Ich dachte, ich hätte einen Ausweg aus der Armut gefunden.
Ein paar Tage später sagte ich Ja.
Margaret war glücklich.
So glücklich, dass es fast schon seltsam wirkte.
Sie begann sofort mit der Hochzeitsplanung.
Ein paar Tage vor der Zeremonie bat mich ihr Anwalt, einen Ehevertrag zu unterschreiben.
Er legte mir ein dickes Dokument vor.
„Ich empfehle Ihnen, jede Seite zu lesen“, sagte er.
Ich hatte Dutzende Seiten juristischen Textes vor mir.
Ich las einige Sätze mehrmals und verstand sie trotzdem nicht.
Nach ein paar Minuten schlug ich das Dokument zu.
„Ich habe eine Frage.“
Der Anwalt blickte auf.
„Wenn Margaret stirbt, habe ich dann Anspruch auf eine Erbschaft?“
Stille im Raum.
Ich sah Margaret an.
Sie lächelte.
„Natürlich“, antwortete sie. „Ich werde für meinen Mann sorgen.“
Genau das wollte ich hören.
Ich unterschrieb.
Jetzt weiß ich, dass es der größte Fehler meines Lebens war.
Die Hochzeit war unglaublich.

Ein riesiger Saal, Hunderte von Gästen, teure Dekorationen, private Sicherheitskräfte und Leute, deren Namen ich nur aus der Zeitung kannte.
Einige Gäste sahen mich amüsiert an.
Andere tuschelten.
Ich wusste, was sie dachten.
Ein junger Mann heiratete eine reiche, ältere Witwe.
Sie wussten, warum ich da war.
Und es war mir egal.
Ich rechnete mir schon aus, wie sich mein Leben verändern würde.
Wir kamen am Abend in Margarets Villa an.
Als die Schlafzimmertür hinter uns ins Schloss fiel, überkam mich zum ersten Mal ein Gefühl der Nervosität.
Den ganzen Tag hatte ich mich auf Geld, Gäste und die Zukunft konzentrieren können.
Jetzt waren wir allein.
Margaret nahm langsam ihre Halskette ab.
Dann ihre Ohrringe.
Sie legte den Schmuck auf den Tisch und setzte sich.
Ich blieb wie angewurzelt stehen.
Sie sah mich an.
„Setz dich, Daniel.“
Ich hörte zu.
Sie schwieg einige Sekunden.
Dann sagte sie:
„Ich weiß, warum du mich geheiratet hast.“
Dieser Satz traf mich wie ein Schlag.
„Was meinst du damit?“
„Du liebst mich nicht.“
Ich wurde rot.
„Margaret …“
Sie hob die Hand.
„Du musst nicht lügen.

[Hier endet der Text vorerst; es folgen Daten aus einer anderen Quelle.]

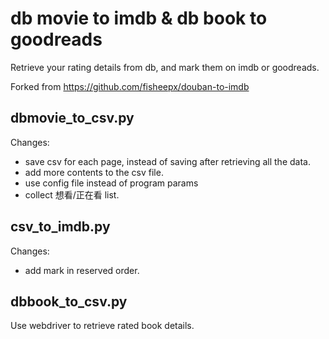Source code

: # db movie to imdb & db book to goodreads

Retrieve your rating details from db, and mark them on imdb or goodreads.

Forked from https://github.com/fisheepx/douban-to-imdb

## dbmovie_to_csv.py
Changes:
- save csv for each page, instead of saving after retrieving all the data.
- add more contents to the csv file.
- use config file instead of program params
- collect 想看/正在看 list.

## csv_to_imdb.py
Changes:
- add mark in reserved order.

## dbbook_to_csv.py
Use webdriver to retrieve rated book details.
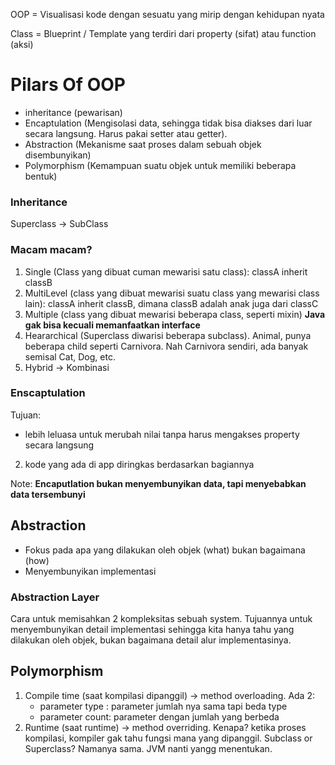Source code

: OOP = Visualisasi kode dengan sesuatu yang mirip dengan kehidupan nyata

Class = Blueprint / Template yang terdiri dari property (sifat) atau function (aksi)


# Pilars Of OOP

- inheritance (pewarisan)
- Encaptulation (Mengisolasi data, sehingga tidak bisa diakses dari luar secara langsung. Harus pakai setter atau getter).
- Abstraction (Mekanisme saat proses dalam sebuah objek disembunyikan)
- Polymorphism (Kemampuan suatu objek untuk memiliki beberapa bentuk)


### Inheritance

Superclass -> SubClass

### Macam macam?

1. Single (Class yang dibuat cuman mewarisi satu class): classA inherit classB
2. MultiLevel (class yang dibuat mewarisi suatu class yang mewarisi class lain): classA inherit classB, dimana classB adalah anak juga dari classC
3. Multiple (class yang dibuat mewarisi beberapa class, seperti mixin) **Java gak bisa kecuali memanfaatkan interface**
4. Heararchical (Superclass diwarisi beberapa subclass). Animal, punya beberapa child seperti Carnivora. Nah Carnivora sendiri, ada banyak semisal Cat, Dog, etc.
5. Hybrid -> Kombinasi

### Enscaptulation

Tujuan: 
- lebih leluasa untuk merubah nilai tanpa harus mengakses property secara langsung
2. kode yang ada di app diringkas berdasarkan bagiannya

Note: **Encaputlation bukan menyembunyikan data, tapi menyebabkan data tersembunyi**


## Abstraction

- Fokus pada apa yang dilakukan oleh objek (what) bukan bagaimana (how)
- Menyembunyikan implementasi

### Abstraction Layer
Cara untuk memisahkan 2 kompleksitas sebuah system. Tujuannya untuk menyembunyikan detail implementasi sehingga kita hanya tahu yang dilakukan oleh objek, bukan bagaimana detail alur implementasinya.


## Polymorphism

1. Compile time (saat kompilasi dipanggil) -> method overloading. Ada 2:
	- parameter type : parameter jumlah nya sama tapi beda type
	- parameter count: parameter dengan jumlah yang berbeda
2. Runtime (saat runtime) -> method overriding. Kenapa? ketika proses kompilasi, kompiler gak tahu fungsi mana yang dipanggil. Subclass or Superclass? Namanya sama. JVM nanti yangg menentukan.
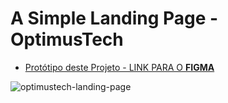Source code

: # A Simple Landing Page - OptimusTech

- [Protótipo deste Projeto - LINK PARA O **FIGMA**](https://www.figma.com/file/mm3MLozvUDGhDRTxSLlGL5/7daysOfCode-HTML-CSS?node-id=0%3A1&t=jusixRmj1BrCEU4f-1)

![optimustech-landing-page](https://user-images.githubusercontent.com/89369788/205994762-c2de7784-17cb-4721-a339-75d530b953c0.png)
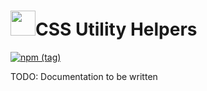 # <img src="https://cdn.peiris.xyz/karapincha/karapincha-monochrome.png" height="40" width="40" />CSS Utility Helpers

[![npm (tag)](https://img.shields.io/npm/v/css-helper-utils/latest?color=success&logo=GitHub)](https://www.npmjs.com/package/css-helper-utils)

TODO: Documentation to be written
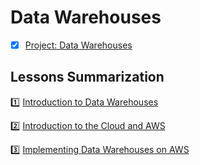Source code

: # Data Warehouses

- [x] [Project: Data Warehouses](https://github.com/vuanhtuan1012/data-warehouse)

## Lessons Summarization

:one: [Introduction to Data Warehouses](L1_Introduction_to_Data_Warehoses.md)

:two: [Introduction to the Cloud and AWS](L2_Introduction_to_the_Cloud_and_AWS.md)

:three: [Implementing Data Warehouses on AWS](L3_Implementing_DWH_on_AWS.md)
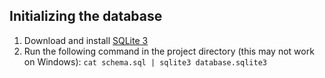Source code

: ## Initializing the database ##

1. Download and install [SQLite 3](http://www.sqlite.org/download.html)
2. Run the following command in the project directory (this may not work on
  Windows): `cat schema.sql | sqlite3 database.sqlite3`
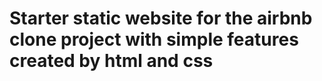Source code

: #  Starter static website for the airbnb clone project with simple features created by html and css 
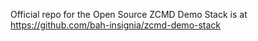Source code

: Official repo for the Open Source ZCMD Demo Stack is at https://github.com/bah-insignia/zcmd-demo-stack
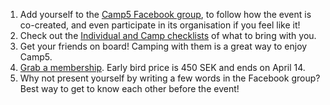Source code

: 1. Add yourself to the <a href="https://www.facebook.com/groups/camp5" target="_blank">Camp5 Facebook group</a>, to follow how the event is co-created, and even participate in its organisation if you feel like it!
2. Check out the [Individual and Camp checklists](#your-checklists) of what to bring with you.
3. Get your friends on board! Camping with them is a great way to enjoy Camp5.
4. <a href="https://docs.google.com/forms/d/e/1FAIpQLSde0Q1Qf345UXqCPRzrZ_CNqNzroOlrsyp5etRpPMzLtHg_4A/viewform" target="_blank">Grab a membership</a>. Early bird price is 450 SEK and ends on April 14.
5. Why not present yourself by writing a few words in the Facebook group? Best way to get to know each other before the event!
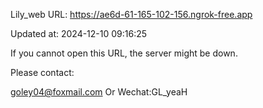 Lily_web URL: https://ae6d-61-165-102-156.ngrok-free.app

Updated at: 2024-12-10 09:16:25

If you cannot open this URL, the server might be down.

Please contact: 

goley04@foxmail.com Or Wechat:GL_yeaH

Ich habe dich auch nicht aus romantischen Gründen geheiratet.“
Ich wusste nicht, was ich sagen sollte.
Dann griff sie in ihre Handtasche und zog einen kleinen Umschlag heraus.
Sie legte es vor mich hin.
„Mach es auf.“
Darin war ein Foto.
Das Foto zeigte mich.
Es war ein paar Monate vor unserem Kennenlernen aufgenommen worden.
Ich stand vor dem Hotel, in dem ich arbeitete.
„Wer hat mich verfolgt?“, fragte ich.
Margaret antwortete nicht.
Stattdessen zog sie ein weiteres Foto hervor.
Und noch eins.
Sie zeigten meine Mutter, unsere Wohnung und sogar mein Auto.
Ich sah auf.
„Was soll das bedeuten?“
Margaret lehnte sich in ihrem Stuhl zurück.